Here I am again with another color question!

I've stripped and finished a bunch of 1979 oak cabinets. I gray washed then antiqued them, and I absolutely love them.

Now I'm working on some really gorgeous cherry cabinets that will go into the same space. I realize there is a significant grain difference. I've got the old finish stripped off and absolutely love the natural cherry -- except for the reddish, which comes out if I stain. So clear coating it is. :) But some remain too red. I'd love to "brown" them to be closer to the tone of my lovely oak. (Can't believe I'm saying that after despising the builder grade abomination done to oak!)

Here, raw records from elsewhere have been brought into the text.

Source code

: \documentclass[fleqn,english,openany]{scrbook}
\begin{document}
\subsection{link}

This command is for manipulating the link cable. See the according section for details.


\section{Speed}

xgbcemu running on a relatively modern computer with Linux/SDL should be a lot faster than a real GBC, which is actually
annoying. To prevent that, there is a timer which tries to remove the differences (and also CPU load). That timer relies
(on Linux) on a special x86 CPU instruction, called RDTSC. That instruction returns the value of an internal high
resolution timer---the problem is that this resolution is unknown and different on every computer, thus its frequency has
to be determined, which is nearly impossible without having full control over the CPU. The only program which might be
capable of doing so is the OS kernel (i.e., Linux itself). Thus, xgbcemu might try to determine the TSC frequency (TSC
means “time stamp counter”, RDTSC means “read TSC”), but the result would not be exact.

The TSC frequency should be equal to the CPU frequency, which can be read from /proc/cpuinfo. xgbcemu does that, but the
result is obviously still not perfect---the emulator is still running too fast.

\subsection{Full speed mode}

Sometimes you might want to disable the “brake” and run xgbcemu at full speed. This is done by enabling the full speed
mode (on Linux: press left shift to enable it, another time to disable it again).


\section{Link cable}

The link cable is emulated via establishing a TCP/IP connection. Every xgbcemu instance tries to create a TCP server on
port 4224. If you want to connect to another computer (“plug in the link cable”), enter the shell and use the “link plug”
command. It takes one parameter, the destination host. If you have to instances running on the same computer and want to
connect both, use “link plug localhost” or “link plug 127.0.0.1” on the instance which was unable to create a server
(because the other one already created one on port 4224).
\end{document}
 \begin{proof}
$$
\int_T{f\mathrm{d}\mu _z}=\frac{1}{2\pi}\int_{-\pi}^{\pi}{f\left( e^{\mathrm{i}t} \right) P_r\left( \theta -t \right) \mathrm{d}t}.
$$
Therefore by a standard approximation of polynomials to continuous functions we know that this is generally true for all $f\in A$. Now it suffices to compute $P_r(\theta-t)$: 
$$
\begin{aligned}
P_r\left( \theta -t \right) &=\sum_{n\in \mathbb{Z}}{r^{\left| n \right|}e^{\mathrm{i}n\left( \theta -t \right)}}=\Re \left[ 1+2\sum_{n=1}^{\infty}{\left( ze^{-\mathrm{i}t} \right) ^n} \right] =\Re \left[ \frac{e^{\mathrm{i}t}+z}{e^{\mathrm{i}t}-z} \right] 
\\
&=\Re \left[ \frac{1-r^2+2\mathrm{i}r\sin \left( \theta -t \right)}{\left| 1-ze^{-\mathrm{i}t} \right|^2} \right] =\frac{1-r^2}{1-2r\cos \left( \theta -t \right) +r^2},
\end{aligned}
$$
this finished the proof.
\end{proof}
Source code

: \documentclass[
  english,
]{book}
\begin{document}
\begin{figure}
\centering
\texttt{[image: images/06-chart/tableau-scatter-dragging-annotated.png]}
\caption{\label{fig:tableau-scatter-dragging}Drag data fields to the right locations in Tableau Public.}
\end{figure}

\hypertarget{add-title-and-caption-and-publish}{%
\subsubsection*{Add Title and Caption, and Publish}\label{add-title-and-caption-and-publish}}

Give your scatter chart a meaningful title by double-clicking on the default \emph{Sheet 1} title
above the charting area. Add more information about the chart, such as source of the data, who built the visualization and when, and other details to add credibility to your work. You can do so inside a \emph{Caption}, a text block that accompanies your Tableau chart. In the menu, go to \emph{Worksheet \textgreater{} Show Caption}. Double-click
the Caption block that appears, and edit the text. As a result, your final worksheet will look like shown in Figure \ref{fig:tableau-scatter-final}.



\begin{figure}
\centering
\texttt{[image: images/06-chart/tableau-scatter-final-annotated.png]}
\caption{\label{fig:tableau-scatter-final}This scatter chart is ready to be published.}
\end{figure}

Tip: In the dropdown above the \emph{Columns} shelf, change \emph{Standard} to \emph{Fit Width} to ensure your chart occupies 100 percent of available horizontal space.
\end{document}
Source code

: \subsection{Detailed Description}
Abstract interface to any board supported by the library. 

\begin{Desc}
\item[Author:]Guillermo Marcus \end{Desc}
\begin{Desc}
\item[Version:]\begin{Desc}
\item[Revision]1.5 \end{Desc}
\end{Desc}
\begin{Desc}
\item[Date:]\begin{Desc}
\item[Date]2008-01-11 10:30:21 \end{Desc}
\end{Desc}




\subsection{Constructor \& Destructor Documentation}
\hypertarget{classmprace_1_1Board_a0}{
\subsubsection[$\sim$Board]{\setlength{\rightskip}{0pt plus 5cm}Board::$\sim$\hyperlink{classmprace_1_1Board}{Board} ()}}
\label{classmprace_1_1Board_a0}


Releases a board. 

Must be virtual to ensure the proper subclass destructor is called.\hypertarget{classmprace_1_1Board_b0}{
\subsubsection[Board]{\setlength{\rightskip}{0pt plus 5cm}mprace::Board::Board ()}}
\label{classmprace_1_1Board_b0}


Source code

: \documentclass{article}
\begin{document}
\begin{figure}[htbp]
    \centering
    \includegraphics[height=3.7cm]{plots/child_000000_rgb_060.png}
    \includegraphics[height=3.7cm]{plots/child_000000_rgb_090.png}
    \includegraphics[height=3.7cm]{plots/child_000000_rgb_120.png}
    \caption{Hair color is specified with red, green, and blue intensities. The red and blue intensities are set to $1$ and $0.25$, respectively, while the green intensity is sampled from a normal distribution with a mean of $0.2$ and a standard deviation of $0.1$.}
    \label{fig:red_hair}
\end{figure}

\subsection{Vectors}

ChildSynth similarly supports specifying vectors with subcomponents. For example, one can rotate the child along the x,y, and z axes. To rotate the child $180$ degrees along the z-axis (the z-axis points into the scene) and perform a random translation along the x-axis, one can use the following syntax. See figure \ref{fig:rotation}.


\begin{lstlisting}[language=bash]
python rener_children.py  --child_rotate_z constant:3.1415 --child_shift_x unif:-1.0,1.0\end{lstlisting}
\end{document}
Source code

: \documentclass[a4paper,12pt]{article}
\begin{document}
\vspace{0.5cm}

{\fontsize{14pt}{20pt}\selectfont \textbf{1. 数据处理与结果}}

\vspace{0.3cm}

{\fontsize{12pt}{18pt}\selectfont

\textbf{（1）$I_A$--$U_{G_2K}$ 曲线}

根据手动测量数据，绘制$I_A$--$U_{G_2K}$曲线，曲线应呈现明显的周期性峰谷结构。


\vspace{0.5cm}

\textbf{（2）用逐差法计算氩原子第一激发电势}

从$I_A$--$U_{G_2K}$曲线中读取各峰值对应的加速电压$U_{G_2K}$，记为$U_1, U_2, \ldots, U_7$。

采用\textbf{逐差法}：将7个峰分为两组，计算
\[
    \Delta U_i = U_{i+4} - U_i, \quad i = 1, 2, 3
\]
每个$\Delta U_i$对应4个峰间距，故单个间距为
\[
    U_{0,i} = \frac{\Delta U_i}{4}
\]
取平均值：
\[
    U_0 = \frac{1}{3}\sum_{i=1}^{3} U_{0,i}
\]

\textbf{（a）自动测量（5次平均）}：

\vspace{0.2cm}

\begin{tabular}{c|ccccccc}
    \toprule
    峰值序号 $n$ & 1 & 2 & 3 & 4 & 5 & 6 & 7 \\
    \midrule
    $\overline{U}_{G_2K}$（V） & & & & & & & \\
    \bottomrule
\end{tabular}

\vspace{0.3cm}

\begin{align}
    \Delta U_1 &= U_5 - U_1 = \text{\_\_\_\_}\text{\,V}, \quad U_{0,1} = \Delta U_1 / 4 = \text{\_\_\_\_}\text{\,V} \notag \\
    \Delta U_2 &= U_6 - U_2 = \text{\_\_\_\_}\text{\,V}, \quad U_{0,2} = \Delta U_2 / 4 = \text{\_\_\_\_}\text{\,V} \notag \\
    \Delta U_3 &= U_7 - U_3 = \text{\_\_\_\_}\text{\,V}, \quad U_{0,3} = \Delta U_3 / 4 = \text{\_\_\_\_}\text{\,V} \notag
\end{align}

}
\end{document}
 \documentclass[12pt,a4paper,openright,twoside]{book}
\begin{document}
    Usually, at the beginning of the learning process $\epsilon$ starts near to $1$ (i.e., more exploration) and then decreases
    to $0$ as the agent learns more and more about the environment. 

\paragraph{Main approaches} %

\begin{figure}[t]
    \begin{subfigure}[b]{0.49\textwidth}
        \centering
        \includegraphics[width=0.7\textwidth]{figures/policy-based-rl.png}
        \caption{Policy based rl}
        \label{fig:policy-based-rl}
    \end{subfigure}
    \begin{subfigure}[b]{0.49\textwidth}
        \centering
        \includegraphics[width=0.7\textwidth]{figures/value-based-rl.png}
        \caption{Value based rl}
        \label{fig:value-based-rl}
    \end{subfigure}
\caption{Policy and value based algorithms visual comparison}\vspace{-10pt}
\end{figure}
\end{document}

Color theory dictates I could add a tiny, tiny bit of green tint to the clear coat, which should translate into a brown.

Am I off base here, or is there a better idea?

I know most of you know the following and are probably tired of this, (So feel free to stop reading now!) but there's always someone ....

Before anyone has the (less than) brilliant quip of "buy matching cabinets," I'm rebuilding from a house fire alone, on a waitress income, and have picked these solid, beautiful cabinets up at reuse centers. Along with most of my building materials, actually. I don't have the luxury of "just" buying matching cabinets. I'm not concerned about matchy-matchy (thank goodness!) but would like the tones to be in keeping. So if that would be all you have to offer, please don't bother. If I could, I still probably wouldn't.

Thanks for your help!
Christine

Comments (8)

  • User
    10 years ago

    Actually, cherry browns naturally.

    Look at the info linked.

    Here is a link that might be useful: Finishing cherry

  • CEFreeman
    Original Author
    10 years ago

    Thank you, Handymac.
    I'm aware cherry darkens, which is not what I'm necessarily looking for.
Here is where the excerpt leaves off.